>>>
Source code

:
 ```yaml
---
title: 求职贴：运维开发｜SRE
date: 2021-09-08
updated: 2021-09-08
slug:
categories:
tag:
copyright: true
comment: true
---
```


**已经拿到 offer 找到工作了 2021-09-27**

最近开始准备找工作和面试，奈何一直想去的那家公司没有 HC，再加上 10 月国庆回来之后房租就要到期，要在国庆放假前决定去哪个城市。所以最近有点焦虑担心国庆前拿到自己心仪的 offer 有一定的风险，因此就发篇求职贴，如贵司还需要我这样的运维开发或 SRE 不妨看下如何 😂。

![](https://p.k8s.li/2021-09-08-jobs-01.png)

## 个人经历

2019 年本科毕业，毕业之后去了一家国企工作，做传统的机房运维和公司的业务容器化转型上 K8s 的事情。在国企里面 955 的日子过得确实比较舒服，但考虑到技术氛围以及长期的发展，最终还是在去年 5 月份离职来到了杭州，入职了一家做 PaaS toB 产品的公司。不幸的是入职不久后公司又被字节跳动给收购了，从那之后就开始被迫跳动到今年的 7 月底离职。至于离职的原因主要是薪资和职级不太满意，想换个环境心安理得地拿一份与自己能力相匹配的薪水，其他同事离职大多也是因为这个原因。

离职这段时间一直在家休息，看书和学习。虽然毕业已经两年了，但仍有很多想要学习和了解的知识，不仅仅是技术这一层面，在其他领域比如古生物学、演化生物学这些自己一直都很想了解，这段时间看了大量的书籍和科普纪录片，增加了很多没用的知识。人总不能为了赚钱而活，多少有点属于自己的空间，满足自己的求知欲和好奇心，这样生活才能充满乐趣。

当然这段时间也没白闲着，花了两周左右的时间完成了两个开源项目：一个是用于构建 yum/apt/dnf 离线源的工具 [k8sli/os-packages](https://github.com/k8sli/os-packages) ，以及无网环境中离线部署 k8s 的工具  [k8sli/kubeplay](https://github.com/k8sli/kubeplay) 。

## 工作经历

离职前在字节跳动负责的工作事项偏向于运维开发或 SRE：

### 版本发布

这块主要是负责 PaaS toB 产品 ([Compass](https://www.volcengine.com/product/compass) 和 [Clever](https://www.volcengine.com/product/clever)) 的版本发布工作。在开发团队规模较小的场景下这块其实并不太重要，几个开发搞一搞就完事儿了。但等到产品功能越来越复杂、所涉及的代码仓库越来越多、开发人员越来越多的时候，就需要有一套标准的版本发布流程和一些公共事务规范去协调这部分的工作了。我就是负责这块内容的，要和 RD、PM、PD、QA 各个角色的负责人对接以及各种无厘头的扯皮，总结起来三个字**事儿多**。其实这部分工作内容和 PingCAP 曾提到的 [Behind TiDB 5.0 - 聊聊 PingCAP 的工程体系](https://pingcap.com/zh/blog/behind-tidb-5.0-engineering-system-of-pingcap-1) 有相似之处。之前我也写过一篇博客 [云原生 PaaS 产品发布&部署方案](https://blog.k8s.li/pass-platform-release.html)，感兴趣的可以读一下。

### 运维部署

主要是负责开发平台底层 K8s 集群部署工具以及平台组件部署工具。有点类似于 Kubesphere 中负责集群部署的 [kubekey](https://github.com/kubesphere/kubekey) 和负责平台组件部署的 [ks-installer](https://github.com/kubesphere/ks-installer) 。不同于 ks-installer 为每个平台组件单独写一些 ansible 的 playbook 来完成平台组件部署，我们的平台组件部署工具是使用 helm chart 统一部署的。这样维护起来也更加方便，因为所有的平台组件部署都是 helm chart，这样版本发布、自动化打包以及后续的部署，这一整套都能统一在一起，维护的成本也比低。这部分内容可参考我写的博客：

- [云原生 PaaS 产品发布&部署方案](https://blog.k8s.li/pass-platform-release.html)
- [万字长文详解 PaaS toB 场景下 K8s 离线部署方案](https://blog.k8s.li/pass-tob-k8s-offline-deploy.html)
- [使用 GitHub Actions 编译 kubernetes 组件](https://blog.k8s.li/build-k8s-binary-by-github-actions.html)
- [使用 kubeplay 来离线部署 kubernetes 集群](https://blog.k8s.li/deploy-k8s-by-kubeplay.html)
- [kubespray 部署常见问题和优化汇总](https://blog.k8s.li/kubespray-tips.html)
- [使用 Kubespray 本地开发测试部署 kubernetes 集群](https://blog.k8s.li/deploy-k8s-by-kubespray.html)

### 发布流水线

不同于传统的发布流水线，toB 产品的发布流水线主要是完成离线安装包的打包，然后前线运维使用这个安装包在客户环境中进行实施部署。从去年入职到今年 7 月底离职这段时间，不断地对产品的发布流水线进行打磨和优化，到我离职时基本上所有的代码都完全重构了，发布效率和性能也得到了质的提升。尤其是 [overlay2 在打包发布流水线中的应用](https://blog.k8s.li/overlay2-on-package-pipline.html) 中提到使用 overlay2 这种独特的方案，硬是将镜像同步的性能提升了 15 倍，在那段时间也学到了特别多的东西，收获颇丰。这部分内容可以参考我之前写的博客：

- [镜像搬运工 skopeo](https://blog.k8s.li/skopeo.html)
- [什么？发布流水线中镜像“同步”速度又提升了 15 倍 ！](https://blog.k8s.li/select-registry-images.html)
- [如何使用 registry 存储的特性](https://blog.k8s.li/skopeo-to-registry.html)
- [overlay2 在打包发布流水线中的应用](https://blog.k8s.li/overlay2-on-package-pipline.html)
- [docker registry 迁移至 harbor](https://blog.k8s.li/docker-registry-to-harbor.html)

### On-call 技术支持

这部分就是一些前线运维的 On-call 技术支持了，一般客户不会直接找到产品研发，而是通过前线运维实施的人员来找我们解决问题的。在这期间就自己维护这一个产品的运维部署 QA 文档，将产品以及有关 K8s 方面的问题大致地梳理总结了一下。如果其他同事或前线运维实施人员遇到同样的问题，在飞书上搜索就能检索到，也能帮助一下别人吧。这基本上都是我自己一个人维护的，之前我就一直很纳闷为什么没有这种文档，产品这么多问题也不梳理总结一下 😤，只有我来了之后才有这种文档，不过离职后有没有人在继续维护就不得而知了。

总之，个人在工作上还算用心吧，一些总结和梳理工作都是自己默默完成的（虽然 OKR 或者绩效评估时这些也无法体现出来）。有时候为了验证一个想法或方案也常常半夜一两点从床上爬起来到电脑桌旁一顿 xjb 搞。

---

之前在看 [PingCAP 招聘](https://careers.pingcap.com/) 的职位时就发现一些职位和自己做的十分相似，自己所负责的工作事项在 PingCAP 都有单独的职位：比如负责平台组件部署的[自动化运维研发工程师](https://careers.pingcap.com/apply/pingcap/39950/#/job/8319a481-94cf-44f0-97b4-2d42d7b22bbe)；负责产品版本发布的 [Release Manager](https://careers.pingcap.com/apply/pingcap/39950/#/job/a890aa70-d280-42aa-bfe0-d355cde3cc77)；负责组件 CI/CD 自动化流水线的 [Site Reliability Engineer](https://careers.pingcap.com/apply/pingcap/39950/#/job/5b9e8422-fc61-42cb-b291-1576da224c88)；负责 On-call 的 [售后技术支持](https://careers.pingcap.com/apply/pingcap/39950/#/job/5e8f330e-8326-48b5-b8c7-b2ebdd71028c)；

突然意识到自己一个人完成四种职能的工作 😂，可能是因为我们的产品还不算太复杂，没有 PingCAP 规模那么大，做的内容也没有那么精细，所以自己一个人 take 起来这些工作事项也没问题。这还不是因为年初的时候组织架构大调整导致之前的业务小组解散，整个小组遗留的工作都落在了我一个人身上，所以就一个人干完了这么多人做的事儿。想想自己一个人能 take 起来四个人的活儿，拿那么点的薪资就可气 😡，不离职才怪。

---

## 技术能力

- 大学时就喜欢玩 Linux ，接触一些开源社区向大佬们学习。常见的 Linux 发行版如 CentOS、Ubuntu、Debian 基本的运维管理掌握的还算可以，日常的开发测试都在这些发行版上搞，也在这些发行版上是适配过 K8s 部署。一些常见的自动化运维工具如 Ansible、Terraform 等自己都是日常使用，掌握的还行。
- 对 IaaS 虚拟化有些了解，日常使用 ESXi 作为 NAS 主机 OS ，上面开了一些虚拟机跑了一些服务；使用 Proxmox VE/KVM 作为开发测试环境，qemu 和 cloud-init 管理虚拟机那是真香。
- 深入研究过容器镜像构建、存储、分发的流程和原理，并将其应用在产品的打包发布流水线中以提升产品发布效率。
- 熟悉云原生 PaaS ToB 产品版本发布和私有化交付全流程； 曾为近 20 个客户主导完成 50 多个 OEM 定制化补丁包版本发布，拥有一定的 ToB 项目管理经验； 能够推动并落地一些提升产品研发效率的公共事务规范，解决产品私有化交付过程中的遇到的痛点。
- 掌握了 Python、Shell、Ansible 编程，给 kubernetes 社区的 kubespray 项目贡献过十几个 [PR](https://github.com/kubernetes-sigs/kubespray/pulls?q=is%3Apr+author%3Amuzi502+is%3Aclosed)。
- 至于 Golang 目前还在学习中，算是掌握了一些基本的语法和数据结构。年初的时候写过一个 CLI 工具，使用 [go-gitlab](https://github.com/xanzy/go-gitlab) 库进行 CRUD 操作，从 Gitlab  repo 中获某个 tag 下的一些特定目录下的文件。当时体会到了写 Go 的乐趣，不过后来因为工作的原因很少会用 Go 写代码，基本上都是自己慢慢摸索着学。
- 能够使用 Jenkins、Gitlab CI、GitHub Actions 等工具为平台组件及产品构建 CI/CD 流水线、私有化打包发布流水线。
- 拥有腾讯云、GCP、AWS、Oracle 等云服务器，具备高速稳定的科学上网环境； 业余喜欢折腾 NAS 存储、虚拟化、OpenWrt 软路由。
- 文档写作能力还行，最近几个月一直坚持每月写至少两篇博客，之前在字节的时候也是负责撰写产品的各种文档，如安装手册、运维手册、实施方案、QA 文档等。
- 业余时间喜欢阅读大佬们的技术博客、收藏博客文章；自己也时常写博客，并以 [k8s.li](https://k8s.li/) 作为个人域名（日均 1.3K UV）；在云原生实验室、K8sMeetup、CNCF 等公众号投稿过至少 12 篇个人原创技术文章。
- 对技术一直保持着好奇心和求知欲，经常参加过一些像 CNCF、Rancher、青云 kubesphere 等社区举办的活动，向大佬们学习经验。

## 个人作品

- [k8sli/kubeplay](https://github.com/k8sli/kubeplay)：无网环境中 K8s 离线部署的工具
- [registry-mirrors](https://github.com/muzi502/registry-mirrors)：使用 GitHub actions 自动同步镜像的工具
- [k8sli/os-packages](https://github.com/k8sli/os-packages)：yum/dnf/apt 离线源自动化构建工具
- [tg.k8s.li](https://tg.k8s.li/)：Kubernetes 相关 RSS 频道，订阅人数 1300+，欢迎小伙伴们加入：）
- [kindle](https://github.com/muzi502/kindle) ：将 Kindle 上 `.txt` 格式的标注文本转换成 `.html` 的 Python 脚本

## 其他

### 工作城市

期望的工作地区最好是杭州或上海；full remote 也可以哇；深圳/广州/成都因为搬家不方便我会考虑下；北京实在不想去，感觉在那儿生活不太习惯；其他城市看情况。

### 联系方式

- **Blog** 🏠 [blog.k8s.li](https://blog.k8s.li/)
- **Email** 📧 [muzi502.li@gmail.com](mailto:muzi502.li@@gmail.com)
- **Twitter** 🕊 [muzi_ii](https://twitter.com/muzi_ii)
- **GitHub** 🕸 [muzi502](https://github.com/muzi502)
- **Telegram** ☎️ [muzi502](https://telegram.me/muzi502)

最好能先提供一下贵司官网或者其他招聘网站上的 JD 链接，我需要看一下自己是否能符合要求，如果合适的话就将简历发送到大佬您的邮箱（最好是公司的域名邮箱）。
<<<
▶ **Work required**
Show me all lines in the records that contain "Python".

▶ **Output**
- 掌握了 Python、Shell、Ansible 编程，给 kubernetes 社区的 kubespray 项目贡献过十几个 [PR](https://github.com/kubernetes-sigs/kubespray/pulls?q=is%3Apr+author%3Amuzi502+is%3Aclosed)。
- [kindle](https://github.com/muzi502/kindle) ：将 Kindle 上 `.txt` 格式的标注文本转换成 `.html` 的 Python 脚本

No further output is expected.